The US Significant New Alternatives Policy (SNAP) 

The SNAP ruling for hydrocarbon, which is expected to be out by the end of the year, is divided into two components: 

  • Refrigerators and freezers: the charge limitations are 57g (2.0 ounces) in any refrigerator, freezer, or combination refrigerator and freezer.  This is equivalent to the liquid you would find in a typical cigarette lighter.
  • Retail food refrigerator and freezers: the charge limitation for propane R290, which is a substitute for R12, R502 and R22, is 150g (5.3 ounces).

Advantages of hydrocarbons, their working temperatures and pressures 

Hydrocarbons are environmentally benign refrigerants. Their global warming potentials (GWP) are considerable lower than fluorinated refrigerants. Both R600a and R290 have a GWP of 3, which is relatively insignificant when you look at R12, R134a and R22, which have global warming potentials of 10,900, 1,430, and 1,810 respectively. Hydrocarbons also have lower discharge temperatures, improving the system reliability. One of the key benefits of hydrocarbons is the reduction in refrigerant charge. Compared to R22 and R134a, R290 results in a 40% reduction in refrigerant charge. R600a results in a 45% reduction in charge compared to R134a, and a 60% reduction compared to R12. 

Hydrocarbon working temperatures and pressures:

  • Condensing temperature 10-13°C over the environment temperature
  • Suction pressure 3-5°C below the environment temperature
  • Compressor discharge temperature: lower than or equal to 120°C
  • Compressor dome temperature: Lower than or equal to 110°C
  • Compressor winding temperature: Lower than 130°C
  • Equalising pressure (psig): 58/58 for R600a and 128/128 for R290 for low back pressure
  • Peak pressure (discharge) (psig): 145 for R600a and 360 for R290 for low back pressure
  • Stabilised discharge pressure (psig): 113 for R600a and 290 for R290 for low back pressure

R290 is a good replacement for R22 

The boiling points of R290 and R22 are very close matches, 42.1°C and 40.8°C respectively. The evaporating temperatures of R22 and R290 are also similar -40.8°C and -42.1°C. This means R290 can use the same evaporator design as R22. R290 also has a lower discharge temperature than R22, which improves compressor reliability, and can work at higher pressure ratios. Overall, this results in a 5% extension in the capacity range. 

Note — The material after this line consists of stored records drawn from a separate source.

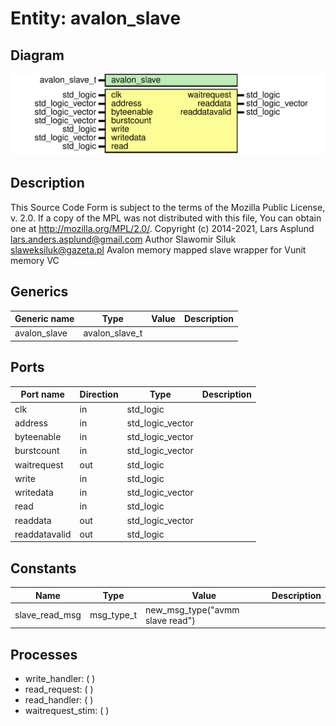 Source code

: # Entity: avalon_slave

## Diagram

![Diagram](avalon_slave.svg "Diagram")
## Description

This Source Code Form is subject to the terms of the Mozilla Public
License, v. 2.0. If a copy of the MPL was not distributed with this file,
You can obtain one at http://mozilla.org/MPL/2.0/.
Copyright (c) 2014-2021, Lars Asplund lars.anders.asplund@gmail.com
Author Slawomir Siluk slaweksiluk@gazeta.pl
Avalon memory mapped slave wrapper for Vunit memory VC
## Generics

| Generic name | Type           | Value | Description |
| ------------ | -------------- | ----- | ----------- |
| avalon_slave | avalon_slave_t |       |             |
## Ports

| Port name     | Direction | Type             | Description |
| ------------- | --------- | ---------------- | ----------- |
| clk           | in        | std_logic        |             |
| address       | in        | std_logic_vector |             |
| byteenable    | in        | std_logic_vector |             |
| burstcount    | in        | std_logic_vector |             |
| waitrequest   | out       | std_logic        |             |
| write         | in        | std_logic        |             |
| writedata     | in        | std_logic_vector |             |
| read          | in        | std_logic        |             |
| readdata      | out       | std_logic_vector |             |
| readdatavalid | out       | std_logic        |             |
## Constants

| Name           | Type       | Value                            | Description |
| -------------- | ---------- | -------------------------------- | ----------- |
| slave_read_msg | msg_type_t |  new_msg_type("avmm slave read") |             |
## Processes
- write_handler: (  )
- read_request: (  )
- read_handler: (  )
- waitrequest_stim: (  )

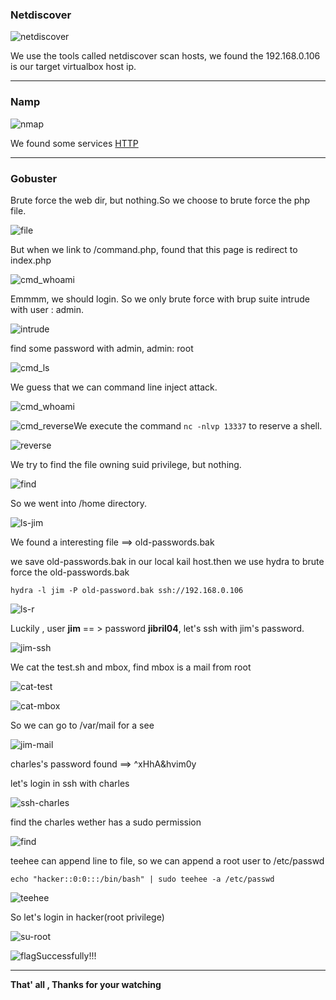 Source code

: 

### **Netdiscover**

![netdiscover](images/dc4/netdiscover.png)

We use the tools called netdiscover scan hosts, we found the 192.168.0.106 is our target virtualbox host ip.

------

### **Namp**

![nmap](images/dc4/nmap.png)

We found some services <u>HTTP</u>

------

### Gobuster

Brute force the web dir, but nothing.So we choose to brute force the php file.

![file](images/dc4/file.png)

But when we  link to /command.php, found that this page is redirect to index.php

![cmd_whoami](images/dc4/cmd_whoami.png)

Emmmm, we should login. So we only brute force with brup suite intrude with user : admin.

![intrude](images/dc4/intrude.png)

find some password with admin,  admin: root

![cmd_ls](images/dc4/cmd_ls.png)



We guess that we can command line inject attack.

![cmd_whoami](images/dc4/cmd_whoami.png)

![cmd_reverse](images/dc4/cmd_reverse.png)We execute the command `nc -nlvp 13337` to reserve a shell.

![reverse](images/dc4/reverse.png)

We try to find the file owning suid privilege, but nothing.

![find](images/dc4/find.png)

So we went into /home directory.

![ls-jim](images/dc4/ls-jim.png)

We found a interesting file ==> old-passwords.bak

we save old-passwords.bak in our local kail host.then we use hydra to brute force the old-passwords.bak

`hydra -l jim -P old-password.bak ssh://192.168.0.106`

![ls-r](images/dc4/ls-r.png)

Luckily , user **jim** == > password  **jibril04**, let's ssh with jim's password.

![jim-ssh](images/dc4/jim-ssh.png)

We cat  the test.sh and mbox, find mbox is a mail from root

![cat-test](images/dc4/cat-test.png)

![cat-mbox](images/dc4/cat-mbox.png)

So we can go to /var/mail for a see

![jim-mail](images/dc4/jim-mail.png)

charles's password found ==> ^xHhA&hvim0y

let's login in ssh with charles

![ssh-charles](images/dc4/ssh-charles.png)

find the charles wether has a sudo permission

![find](images/dc4/find.png)

teehee can append line to file, so we can append a root user to /etc/passwd

`echo "hacker::0:0:::/bin/bash" | sudo teehee -a /etc/passwd`

![teehee](images/dc4/teehee.png)

So let's login in hacker(root privilege)

![su-root](images/dc4/su-root.png)

![flag](images/dc4/flag.png)Successfully!!!

------

**That' all , Thanks for your watching** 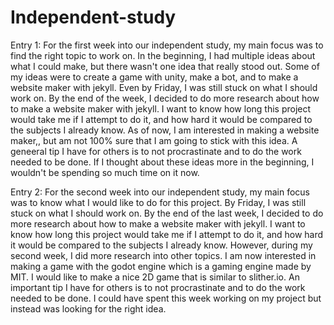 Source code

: # Independent-study
Entry 1:
For the first week into our independent study, my main focus was to find the right topic to work on. In the beginning, I had multiple ideas about what I could make, but there wasn't one idea that really stood out. Some of my ideas were to create a game with unity, make a bot, and to make a website maker with jekyll. Even by Friday, I was still stuck on what I should work on. By the end of the week, I decided to do more research about how to make a website maker with jekyll. I want to know how long this project would take me if I attempt to do it, and how hard it would be compared to the subjects I already know. As of now, I am interested in making a website maker,, but am not 100% sure that I am going to stick with this idea. A geneeral tip I have for others is to not procrastinate and to do the work needed to be done. If I thought about these ideas more in the beginning, I wouldn't be spending so much time on it now.

Entry 2:
For the second week into our independent study, my main focus was to know what I would like to do for this project. By Friday, I was still stuck on what I should work on. By the end of the last week, I decided to do more research about how to make a website maker with jekyll. I want to know how long this project would take me if I attempt to do it, and how hard it would be compared to the subjects I already know. However, during my second week, I did more research into other topics. I am now interested in making a game with the godot engine which is a gaming engine made by MIT. I would like to make a nice 2D game that is similar to slither.io. An important tip I have for others is to not procrastinate and to do the work needed to be done. I could have spent this week working on my project but instead was looking for the right idea.

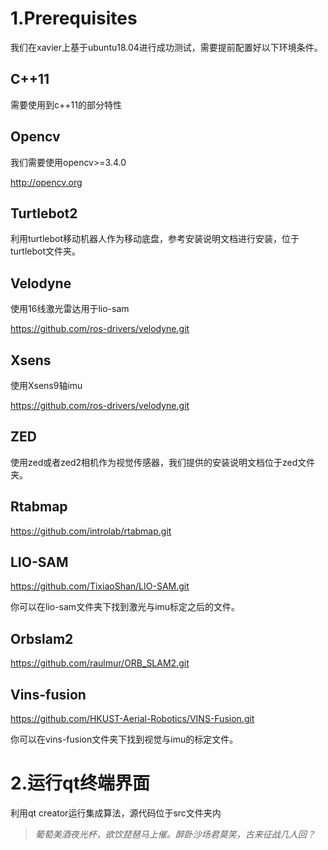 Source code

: # 1.Prerequisites

我们在xavier上基于ubuntu18.04进行成功测试，需要提前配置好以下环境条件。

## C++11

需要使用到c++11的部分特性

## Opencv

我们需要使用opencv>=3.4.0

http://opencv.org

## Turtlebot2

利用turtlebot移动机器人作为移动底盘，参考安装说明文档进行安装，位于turtlebot文件夹。

## Velodyne

使用16线激光雷达用于lio-sam

 https://github.com/ros-drivers/velodyne.git

## Xsens

使用Xsens9轴imu

 https://github.com/ros-drivers/velodyne.git

## ZED

使用zed或者zed2相机作为视觉传感器，我们提供的安装说明文档位于zed文件夹。

## Rtabmap

https://github.com/introlab/rtabmap.git

## LIO-SAM

https://github.com/TixiaoShan/LIO-SAM.git

你可以在lio-sam文件夹下找到激光与imu标定之后的文件。

## Orbslam2

https://github.com/raulmur/ORB_SLAM2.git

## Vins-fusion

https://github.com/HKUST-Aerial-Robotics/VINS-Fusion.git

你可以在vins-fusion文件夹下找到视觉与imu的标定文件。

# 2.运行qt终端界面

利用qt creator运行集成算法，源代码位于src文件夹内

> *葡萄美酒夜光杯，欲饮琵琶马上催。醉卧沙场君莫笑，古来征战几人回？*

R600a is a good replacement for R12

 R600a is widely used in domestic applications and many countries. 95% of domestic refrigerators in Europe work with R600a, and now Argentina, Brazil, China and other countries in Asia are beginning to adopt R600a in refrigerators and freezers. However its smaller volumetric capacity and higher pressure ratios, limit it to very small capacities.  With regard to R600a, it has a lower molecular weight, 58.1 kg/kmol in comparison to R134a, 102 kg/kmol, which results in a lower charge for Isobutane. R600a also has lower operating pressures than R134a, improving reliability and extending life of the compressor. The limitation for R600a is in the range of 900 Btu per hour or about 264 W. 

Hydrocarbon evacuation 

The recommended minimum evacuation level for R600a and R290 systems is 200 microns. Moreover, technicians should use a high quality vacuum pump specifically designed for evacuation and the vacuum should be pulled from both high and low pressure sides to ensure there are no condensables left in the system. Care should be taken to prevent moisture from entering systems and components prior to assembly otherwise evacuation will take longer.